Introduction: Overuse injuries such as tendinosis are a common complaint at sports medicine clinics. When conservative management for tendinosis has failed, ultrasound-guided tendon fenestration and injection procedures, such as dry needling, needling tenotomy, autologous whole blood injections, and prolotherapy, can be utilized for treatment. This study examined the effectiveness of these procedures for pain improvement and ability to return to activity for patients with tendinosis.

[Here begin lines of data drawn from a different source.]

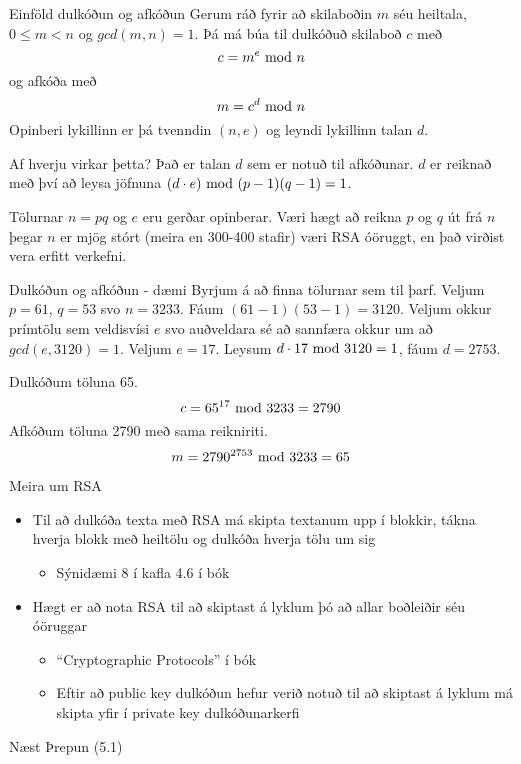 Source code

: \documentclass[handout]{beamer}
\begin{document}
\begin{frame}{Einföld dulkóðun og afkóðun}
Gerum ráð fyrir að skilaboðin $m$ séu heiltala, $0 \leq m < n$ og $gcd(m, n) = 1$. Þá má búa til dulkóðuð skilaboð $c$ með
\[
c = m^e \ \text{mod}\ n
\]
og afkóða með 
\[
 m = c^d \ \text{mod}\ n
\]
Opinberi lykillinn er þá tvenndin $(n, e)$ og leyndi lykillinn talan $d$.

\end{frame}

\begin{frame}{Af hverju virkar þetta?}
Það er talan $d$ sem er notuð til afkóðunar. $d$ er reiknað með því að leysa jöfnuna $(d\cdot e) \ \text{mod}\ (p-1)(q-1) = 1$.

Tölurnar $n = pq$ og $e$ eru gerðar opinberar. Væri hægt að reikna $p$ og $q$ út frá $n$ þegar $n$ er mjög stórt (meira en 300-400 stafir) væri RSA óöruggt, en það virðist vera erfitt verkefni.
\end{frame}

\begin{frame}{Dulkóðun og afkóðun - dæmi}
Byrjum á að finna tölurnar sem til þarf. Veljum $p=61$, $q = 53$ svo $n = 3233$. Fáum $(61 - 1)(53 - 1) = 3120$. Veljum okkur prímtölu sem veldisvísi $e$ svo auðveldara sé að sannfæra okkur um að $gcd(e,3120)=1$. Veljum $e = 17$. Leysum $d \cdot 17 \ \text{mod}\ 3120 = 1$, fáum $d = 2753$.

Dulkóðum töluna 65.
\[
 c = 65^{17} \ \text{mod}\ 3233 = 2790
\]
Afkóðum töluna 2790 með sama reikniriti.
\[
 m = 2790^{2753} \ \text{mod}\ 3233 = 65
\]
\end{frame}

\begin{frame}{Meira um RSA}
\begin{itemize}
 \item Til að dulkóða texta með RSA má skipta textanum upp í blokkir, tákna hverja blokk með heiltölu og dulkóða hverja tölu um sig
 \begin{itemize}
  \item Sýnidæmi 8 í kafla 4.6 í bók
 \end{itemize}
 \item Hægt er að nota RSA til að skiptast á lyklum þó að allar boðleiðir séu óöruggar
 \begin{itemize}
  \item ``Cryptographic Protocols'' í bók
  \item Eftir að public key dulkóðun hefur verið notuð til að skiptast á lyklum má skipta yfir í private key dulkóðunarkerfi
 \end{itemize}
\end{itemize}
\end{frame}

\begin{frame}{Næst}
Þrepun (5.1)
\end{frame}
\end{document}
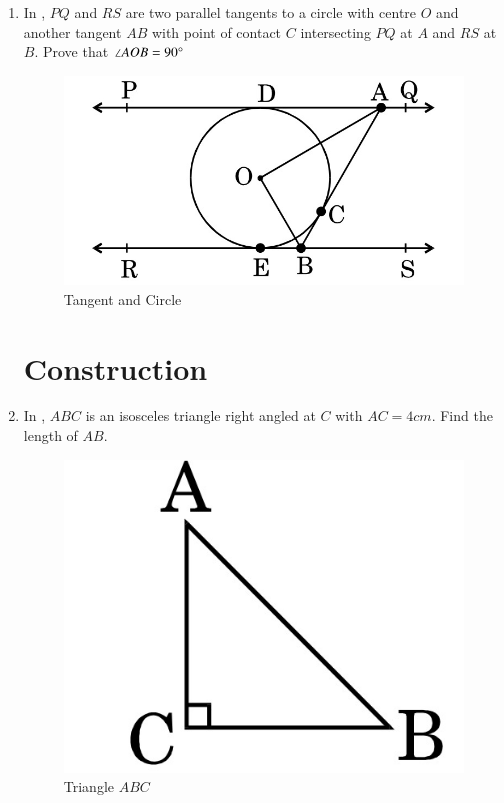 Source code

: \documentclass[2pt,-letter paper]{article}
\begin{document}
\begin{enumerate}
\item In  , $PQ$ and $RS$ are two parallel tangents to a circle with centre $O$ and another tangent $AB$ with point of contact $C$ intersecting $PQ$ at $A$ and $RS$ at $B$. Prove that $\angle AOB = 90 \degree$
\begin{figure}[H]
    \centering
    \includegraphics[width=\columnwidth]{img3.jpg}
    \caption{Tangent and Circle}
    \label{fig:Fig_3}
\end{figure}



\section{Construction}

 \item In  , $ABC$ is an isosceles triangle right angled at $C$ with $AC = 4 cm$. Find the length of $AB$.
\begin{figure}[H]
    \centering
    \includegraphics[width=\columnwidth]{img1.jpg}
    \caption{Triangle $ABC$}
    \label{fig:Fig_1}
\end{figure}


\end{enumerate}
\end{document}
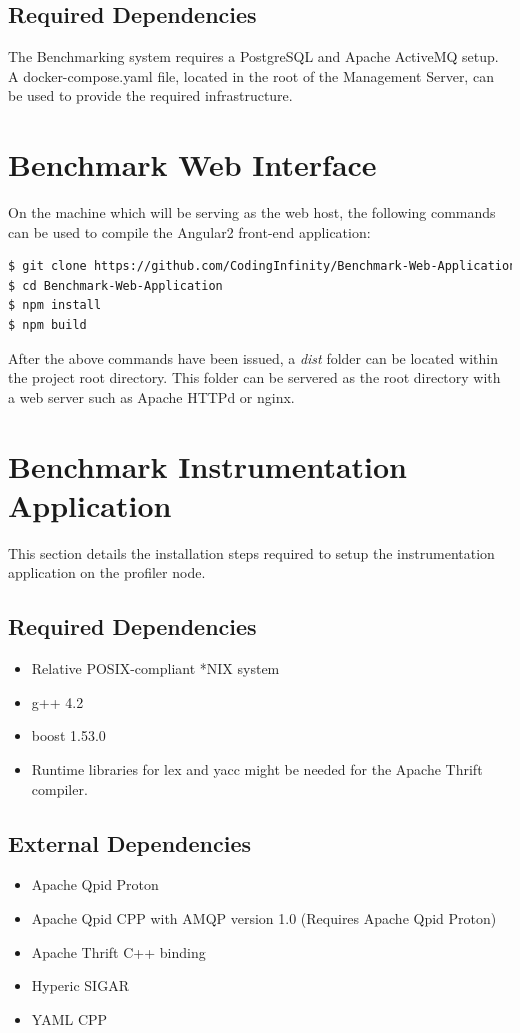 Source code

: \documentclass[11pt,a4paper]{article}
\begin{document}
\subsection{Required Dependencies}
The Benchmarking system requires a PostgreSQL and Apache ActiveMQ setup.
A docker-compose.yaml file, located in the root of the Management Server, can
be used to provide the required infrastructure.

\section{Benchmark Web Interface}
On the machine which will be serving as the web host, the following commands can
be used to compile the Angular2 front-end application:
\begin{lstlisting}[language=bash]
$ git clone https://github.com/CodingInfinity/Benchmark-Web-Application.git
$ cd Benchmark-Web-Application
$ npm install
$ npm build
\end{lstlisting}

After the above commands have been issued, a \textit{dist} folder can be located
within the project root directory. This folder can be servered as the root
directory with a web server such as Apache HTTPd or nginx.

\section{Benchmark Instrumentation Application}
This section details the installation steps required to setup the
instrumentation application on the profiler node.
\subsection{Required Dependencies}
\begin{itemize}
  \item Relative POSIX-compliant *NIX system
  \item g++ 4.2
  \item boost 1.53.0
  \item Runtime libraries for lex and yacc might be needed for the Apache Thrift compiler.
\end{itemize}

\subsection{External Dependencies}
\begin{itemize}
  \item Apache Qpid Proton
  \item Apache Qpid CPP with AMQP version 1.0 (Requires Apache Qpid Proton)
  \item Apache Thrift C++ binding
  \item Hyperic SIGAR
  \item YAML CPP
\end{itemize}
\end{document}
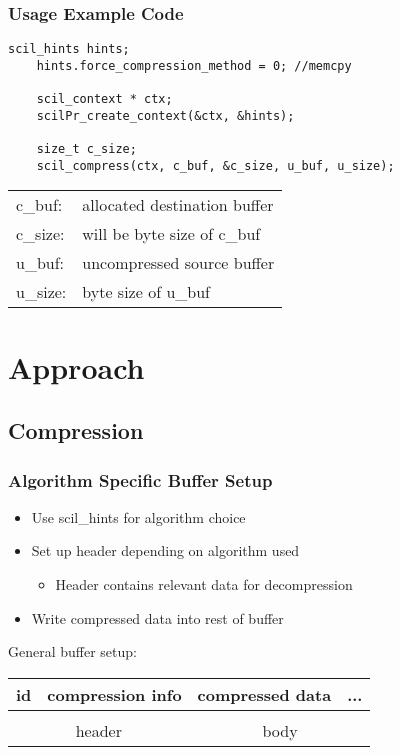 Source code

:\documentclass[compress]{beamer}
\begin{document}
\begin{frame}[fragile]
	\frametitle{Usage Example Code}

	\begin{lstlisting}[caption=SCIL usage example]
	scil_hints hints;
	hints.force_compression_method = 0; //memcpy

	scil_context * ctx;
	scilPr_create_context(&ctx, &hints);

	size_t c_size;
	scil_compress(ctx, c_buf, &c_size, u_buf, u_size);
	\end{lstlisting}

	\footnotesize{
	\begin{tabular}{ll}
		c\_buf: & allocated destination buffer \\
		c\_size: & will be byte size of c\_buf \\
		u\_buf: & uncompressed source buffer \\
		u\_size: & byte size of u\_buf
	\end{tabular}
	}

\end{frame}

\section{Approach}
\subsection{Compression}

\begin{frame}
	\frametitle{Algorithm Specific Buffer Setup}

	\begin{itemize}
		\item Use scil\_hints for algorithm choice
		\item Set up header depending on algorithm used
		\begin{itemize}
			\item Header contains relevant data for decompression
		\end{itemize}
		\item Write compressed data into rest of buffer
	\end{itemize}

	\bigskip

	General buffer setup:\\
	\begin{center}
	\begin{tabular}{|c|c|cc|}
		\hline
		id & compression info & compressed data & ... \\
		\hline
		\multicolumn{2}{|c|}{} & \multicolumn{2}{c|}{} \\
		\multicolumn{2}{c}{header} & \multicolumn{2}{c}{body}
	\end{tabular}
	\end{center}
\end{frame}
\end{document}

Methods: This study involved a chart review of patients 15 years or older who underwent at least one treatment for tendinosis at a sports medicine clinic between January 1, 2014 and April 17, 2019. Eligible patients had at least one of the following procedures: 1) percutaneous dry needling, 2) percutaneous needle tenotomy, 3) autologous whole blood injection, and/or 4) prolotherapy. A Current Procedural Terminology (CPT) code query was used to screen patient charts for study inclusion.

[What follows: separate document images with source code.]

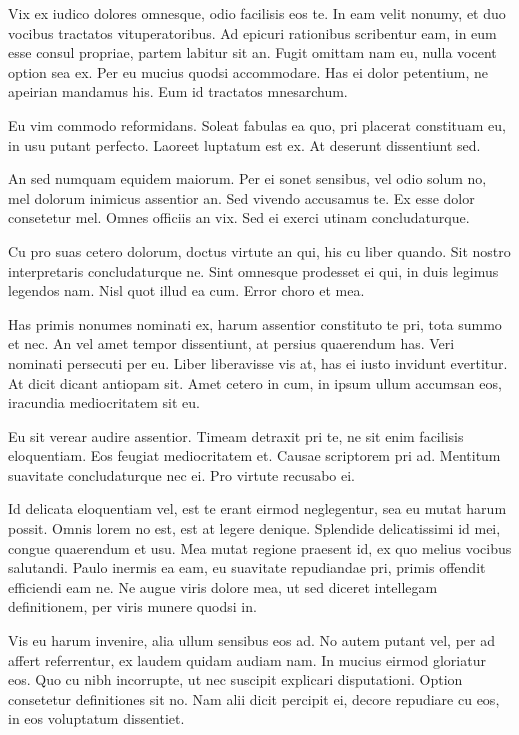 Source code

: \documentclass[
	12pt,				%
	openright,			%
	oneside,			%
	a4paper,			%
	english,			%
	french,				%
	spanish,			%
	brazil,				%
	]{abntex2}
\begin{document}
Vix ex iudico dolores omnesque, odio facilisis eos te. In eam velit nonumy, et duo vocibus tractatos vituperatoribus. Ad epicuri rationibus scribentur eam, in eum esse consul propriae, partem labitur sit an. Fugit omittam nam eu, nulla vocent option sea ex. Per eu mucius quodsi accommodare. Has ei dolor petentium, ne apeirian mandamus his. Eum id tractatos mnesarchum.

Eu vim commodo reformidans. Soleat fabulas ea quo, pri placerat constituam eu, in usu putant perfecto. Laoreet luptatum est ex. At deserunt dissentiunt sed.

An sed numquam equidem maiorum. Per ei sonet sensibus, vel odio solum no, mel dolorum inimicus assentior an. Sed vivendo accusamus te. Ex esse dolor consetetur mel. Omnes officiis an vix. Sed ei exerci utinam concludaturque.

Cu pro suas cetero dolorum, doctus virtute an qui, his cu liber quando. Sit nostro interpretaris concludaturque ne. Sint omnesque prodesset ei qui, in duis legimus legendos nam. Nisl quot illud ea cum. Error choro et mea.

Has primis nonumes nominati ex, harum assentior constituto te pri, tota summo et nec. An vel amet tempor dissentiunt, at persius quaerendum has. Veri nominati persecuti per eu. Liber liberavisse vis at, has ei iusto invidunt evertitur. At dicit dicant antiopam sit. Amet cetero in cum, in ipsum ullum accumsan eos, iracundia mediocritatem sit eu.

Eu sit verear audire assentior. Timeam detraxit pri te, ne sit enim facilisis eloquentiam. Eos feugiat mediocritatem et. Causae scriptorem pri ad. Mentitum suavitate concludaturque nec ei. Pro virtute recusabo ei.

Id delicata eloquentiam vel, est te erant eirmod neglegentur, sea eu mutat harum possit. Omnis lorem no est, est at legere denique. Splendide delicatissimi id mei, congue quaerendum et usu. Mea mutat regione praesent id, ex quo melius vocibus salutandi. Paulo inermis ea eam, eu suavitate repudiandae pri, primis offendit efficiendi eam ne. Ne augue viris dolore mea, ut sed diceret intellegam definitionem, per viris munere quodsi in.

Vis eu harum invenire, alia ullum sensibus eos ad. No autem putant vel, per ad affert referrentur, ex laudem quidam audiam nam. In mucius eirmod gloriatur eos. Quo cu nibh incorrupte, ut nec suscipit explicari disputationi. Option consetetur definitiones sit no. Nam alii dicit percipit ei, decore repudiare cu eos, in eos voluptatum dissentiet.
\end{document}
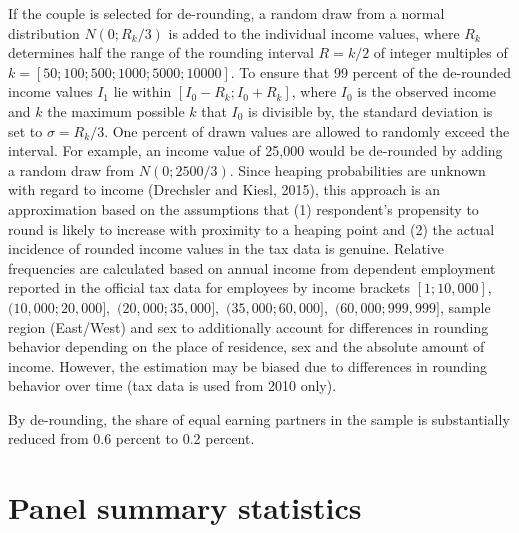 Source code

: \documentclass[a4paper,11pt]{scrartcl}
\begin{document}
\begin{appendix}
	If the couple is selected for de-rounding, a random draw from a normal distribution $N (0; R_k /3)$ is added to the individual income values, where $R_k$  determines half the range of the rounding interval $R = k/2$ of integer multiples of $k = [50; 100; 500; 1000; 5000; 10000]$. To ensure that 99 percent of the de-rounded income values $I_1$ lie within $[I_0 - R_k ; I_0 + R_k ]$, where $I_0$ is the observed income and $k$ the maximum possible $k$ that $I_0$ is divisible by, the standard deviation is set to $\sigma = R_k /3$. One percent of drawn values are allowed to randomly exceed the interval. For example, an income value of 25,000 would be de-rounded by adding a random draw from $N(0; 2500/3)$. Since heaping probabilities are unknown with regard to income (Drechsler and Kiesl, 2015), this approach is an approximation based on the assumptions that (1) respondent's propensity to round is likely to increase with proximity to a heaping point \citep{zinn2016statistical} and (2) the actual incidence of rounded income values in the tax data is genuine. Relative frequencies are calculated based on annual income from dependent employment reported in the official tax data for employees by income brackets $[1; 10,000],$ $(10,000; 20,000],$ $(20,000; 35,000],$ $(35,000; 60,000],$ $(60,000; 999,999]$, sample region (East/West) and sex to additionally account for differences in rounding behavior depending on the place of residence, sex and the absolute amount of income. However, the estimation may be biased due to differences in rounding behavior over time (tax data is used from 2010 only).

	By de-rounding, the share of equal earning partners in the sample is substantially reduced from 0.6 percent to 0.2 percent.

	\clearpage
	\section{Panel summary statistics}\label{sumstats}
	\setcounter{table}{0}
	\setcounter{figure}{0}


\end{appendix}
\end{document}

Results: In total, 680 patients' data were reviewed, and 343 patients met inclusion criteria. Patients underwent a total of 598 unique procedures. Dry needling represented most procedures (62.8%, n = 375). Most patients reported diminished pain at follow up (73.0%, n = 268). Prolotherapy had the highest percentage among the follow up patients reporting diminished pain (81.0%, n = 17). Most patients were able to return to activity at follow-up (47.4%, n = 172). A greater proportion of patients with autologous whole blood injection were able to return to activity (60.7%, n = 85).

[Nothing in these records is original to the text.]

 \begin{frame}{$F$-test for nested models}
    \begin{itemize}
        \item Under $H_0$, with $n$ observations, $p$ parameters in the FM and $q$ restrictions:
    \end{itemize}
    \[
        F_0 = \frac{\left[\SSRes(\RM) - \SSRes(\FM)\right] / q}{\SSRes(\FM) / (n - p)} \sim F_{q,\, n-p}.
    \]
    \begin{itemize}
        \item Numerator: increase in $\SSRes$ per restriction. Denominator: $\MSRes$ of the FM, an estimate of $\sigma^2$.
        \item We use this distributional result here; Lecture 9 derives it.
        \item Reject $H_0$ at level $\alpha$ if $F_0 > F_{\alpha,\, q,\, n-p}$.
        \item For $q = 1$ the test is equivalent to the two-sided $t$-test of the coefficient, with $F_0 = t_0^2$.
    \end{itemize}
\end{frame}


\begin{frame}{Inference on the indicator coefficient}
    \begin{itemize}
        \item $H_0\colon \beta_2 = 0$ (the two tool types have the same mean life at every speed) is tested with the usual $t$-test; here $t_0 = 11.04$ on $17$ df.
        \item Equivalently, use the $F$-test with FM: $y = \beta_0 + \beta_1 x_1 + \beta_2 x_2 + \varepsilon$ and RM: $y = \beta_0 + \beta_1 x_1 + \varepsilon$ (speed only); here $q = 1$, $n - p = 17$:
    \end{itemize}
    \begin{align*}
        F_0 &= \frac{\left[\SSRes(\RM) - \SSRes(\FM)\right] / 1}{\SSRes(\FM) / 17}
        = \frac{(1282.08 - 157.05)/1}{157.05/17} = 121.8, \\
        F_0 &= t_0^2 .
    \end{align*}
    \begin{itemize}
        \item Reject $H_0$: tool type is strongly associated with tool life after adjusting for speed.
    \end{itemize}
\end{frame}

Conclusions: Most patients with tendinosis who underwent tendon fenestration or injection procedures reported diminished pain at follow-up. Autologous whole blood injection may be more likely to diminish patient pain and allow return to activity than other procedure types. More research is needed across all anatomical sites to compare the generalized effectiveness of these procedures.

超声引导下肌腱开窗和注射治疗肌腱病的应用。
简介:过度使用损伤,如肌腱病是一个常见的投诉在运动医学诊所。当保守治疗腱鞘病失败时,可采用超声引导下的肌腱开窗注射手术,如干针、针刺肌腱切断术、自体全血注射、前驱治疗等。本研究检查了这些手术对肌腱病患者疼痛改善和恢复活动能力的有效性。方法:本研究纳入了2014年1月1日至2019年4月17日期间在运动医学诊所接受至少一种肌腱病治疗的15岁或以上患者的图表回顾。符合条件的患者至少进行了以下一项手术:1)经皮干针,2)经皮针刺肌腱切开术,3)自体全血注射,和/或4)前驱治疗。当前程序术语(CPT)代码查询用于筛选纳入研究的患者图表。结果:共纳入680例患者资料,343例患者符合纳入标准。患者总共接受了598次独特的手术。干针是大多数手术(62.8%,n = 375)。大多数患者在随访时报告疼痛减轻(73.0%,n = 268)。前瞻治疗在随访患者中报告疼痛减轻的比例最高(81.0%,n = 17)。大多数患者在随访时能够恢复活动(47.4%,n = 172)。接受自体全血注射的患者能够恢复活动的比例更高(60.7%,n = 85)。结论:大多数接受肌腱开窗或注射手术的腱鞘病患者在随访时报告疼痛减轻。自体全血注射可能比其他手术类型更有可能减轻患者疼痛并使其恢复活动。需要在所有解剖部位进行更多的研究来比较这些手术的普遍有效性。
本文章由计算机程序翻译,如有差异,请以英文原文为准。